Em relação ao cenário doméstico, o Copom afirmou que os indicadores econômicos divulgados desde a última reunião do grupo mostra "uma moderação gradual da atividade econômica, principalmente em setores mais cíclicos, embora ainda em patamar resiliente, e mercado de trabalho aquecido".
"Nas divulgações mais recentes, a inflação cheia e a média das medidas subjacentes desaceleraram, situando-se abaixo do limite superior do intervalo de tolerância, porém ainda acima da meta", diz a nota.
O mercado financeiro reduziu sua estimativa de inflação de 5% para 4,9% para 2026. A informação faz parte do "Boletim Focus", divulgado na segunda-feira (14) pelo BC, com base em pesquisa realizada na última semana com mais de 100 instituições financeiras.
O Copom também afirmou que continua analisando a situação fiscal do país.
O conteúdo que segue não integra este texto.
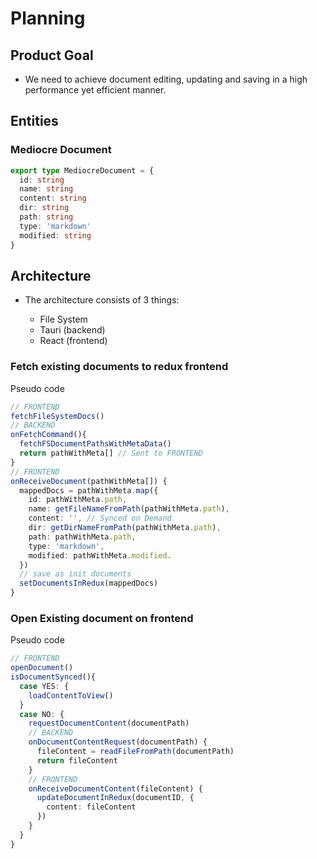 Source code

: # Planning

## Product Goal

- We need to achieve document editing, updating and saving in a high performance yet efficient manner.

## Entities

### Mediocre Document

```ts
export type MediocreDocument = {
  id: string
  name: string
  content: string
  dir: string
  path: string
  type: 'markdown'
  modified: string
}
```

## Architecture

- The architecture consists of 3 things:

  - File System
  - Tauri (backend)
  - React (frontend)

### Fetch existing documents to redux frontend

Pseudo code

```ts
// FRONTEND
fetchFileSystemDocs()
// BACKEND
onFetchCommand(){
  fetchFSDocumentPathsWithMetaData()
  return pathWithMeta[] // Sent to FRONTEND
}
// FRONTEND
onReceiveDocument(pathWithMeta[]) {
  mappedDocs = pathWithMeta.map({
    id: pathWithMeta.path,
    name: getFileNameFromPath(pathWithMeta.path),
    content: '', // Synced on Demand
    dir: getDirNameFromPath(pathWithMeta.path),
    path: pathWithMeta.path,
    type: 'markdown',
    modified: pathWithMeta.modified.
  })
  // save as init documents
  setDocumentsInRedux(mappedDocs)
}
```

### Open Existing document on frontend

Pseudo code

```ts
// FRONTEND
openDocument()
isDocumentSynced(){
  case YES: {
    loadContentToView()
  }
  case NO: {
    requestDocumentContent(documentPath)
    // BACKEND
    onDocumentContentRequest(documentPath) {
      fileContent = readFileFromPath(documentPath)
      return fileContent
    }
    // FRONTEND
    onReceiveDocumentContent(fileContent) {
      updateDocumentInRedux(documentID, {
        content: fileContent
      })
    }
  }
}
```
A próxima reunião do comitê será realizada depois do segundo turno das eleições.
"O Comitê segue acompanhando como os desenvolvimentos da política fiscal doméstica impactam a política monetária e os ativos financeiros, reforçando a postura de cautela em cenário de maior incerteza".
O Copom, contudo, afirmou que o ambiente externo permanece incerto em função da indefinição acerca dos conflitos armados no Oriente Médio e da incerteza sobre a política monetária em algumas economias avançadas.
"Tal cenário exige cautela por parte de países emergentes em ambiente marcado por elevação da volatilidade de preços de ativos e commodities", afirmou o comitê.
Com a decisão do Copom, o Brasil segue com o maior juro real do mundo. A Rússia manteve a segunda colocação, com juros reais de 6,79%. No levantamento anterior, a diferença para o Brasil era de apenas 0,21 ponto percentual: 9,30% contra 9,09%. A Colômbia continuou em terceiro lugar, com taxa real de 6,33%.